Hello everyone,


Suppose I plot a histogram:
Code:
clear
set obs 10

g z = _n
replace z = 5 if _n > 5

hist z
Given the plotted histogram, I would like to generate two new variables:
  1. bin, giving the bin which a given observation belongs to.
  2. density, giving the density of the bin which the observation belongs to.
If I generated these two variables manually for the histogram plotted:
Code:
g correct_bin = 1 if inrange(_n, 1, 2)
replace correct_bin = 2 if _n == 3
replace correct_bin = 3 if _n >= 4

g correct_density = 0.15 if inrange(_n, 1, 2)
replace correct_density = 0.075 if _n == 3
replace correct_density = 0.525 if _n >= 4
I have tried using the command twoway__histogram_gen to create a solution. However, while my solution works in the above case it does not seem to work for example when:
  • Bins aren't just beside each other, that is for example bin 1 = [1,2) and bin 2 = [5,6)
  • Or even just when the sample size grows and the values of the z variable is continuous, then numerical issues quickly arise
I suspect a combination of twoway__histogram_gen and egen cut could be used to generate a correct solution, below follows my attempt which works for my toy example.

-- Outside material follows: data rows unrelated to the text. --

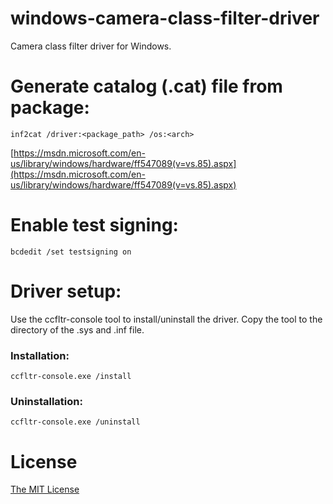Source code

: # windows-camera-class-filter-driver
Camera class filter driver for Windows.

# Generate catalog (.cat) file from package:
```
inf2cat /driver:<package_path> /os:<arch>
```
[https://msdn.microsoft.com/en-us/library/windows/hardware/ff547089(v=vs.85).aspx](https://msdn.microsoft.com/en-us/library/windows/hardware/ff547089(v=vs.85).aspx)

# Enable test signing:
```
bcdedit /set testsigning on
```

# Driver setup:
Use the ccfltr-console tool to install/uninstall the driver. Copy the tool to the directory of the .sys and .inf file.

### Installation:
```
ccfltr-console.exe /install
```

### Uninstallation:
```
ccfltr-console.exe /uninstall
```

# License

[The MIT License](./LICENSE.md)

I first outline the ideas and then provide the code:
  1. Use twoway__histogram_gen to find the midpoint of each bin.
  2. Adjust the midpoints to be the start points of the bins.
  3. Create new variables x_v which are constant to the start point of bin v.
  4. Check which interval [x_v, x_{v+1}) each observation belongs to.a
  5. Find the corresponding density of that bin.
Here is the code with each step labelled as in the description above:
Code:
* 1, finding midpoints
twoway__histogram_gen z, gen(y x)

* 2, adjusting midpoints to start points
local adjust = (x[2] - x[1]) / 2
replace x = x - `adjust'

* 3, generating variables constant to startpoints
count if x != .
local N = r(N)
forvalues v = 1/`=`N'+1' {
    g x_`v' = x[`v']
}

* 4, finding bin of each observation
g new_bin = .
forvalues v = 1/`N' {
    replace new_bin = `v' if x_`v' <= z & z < x_`=`v'+1'
}

* 5, finding density of the bin
g new_density = .
forvalues v = 1/`N' {
    replace new_density = y[`v'] if new_bin == `v'
}
Checking so this has given the correct solution:
Code:
assert correct_bin == new_bin
assert correct_density == new_density
Finally, note that by browsing the data we see rounding already becoming a slight problem since we have x_1 == .99999994 instead of x_1 == 1.


Thanks in advance for help!
Simon


aI'm not sure that the histogram bins of Stata are indeed of the form [x_v, x_{v+1}) (i.e., closed-open) but my investigations indicate this is true (the final bin having endpoint infinity).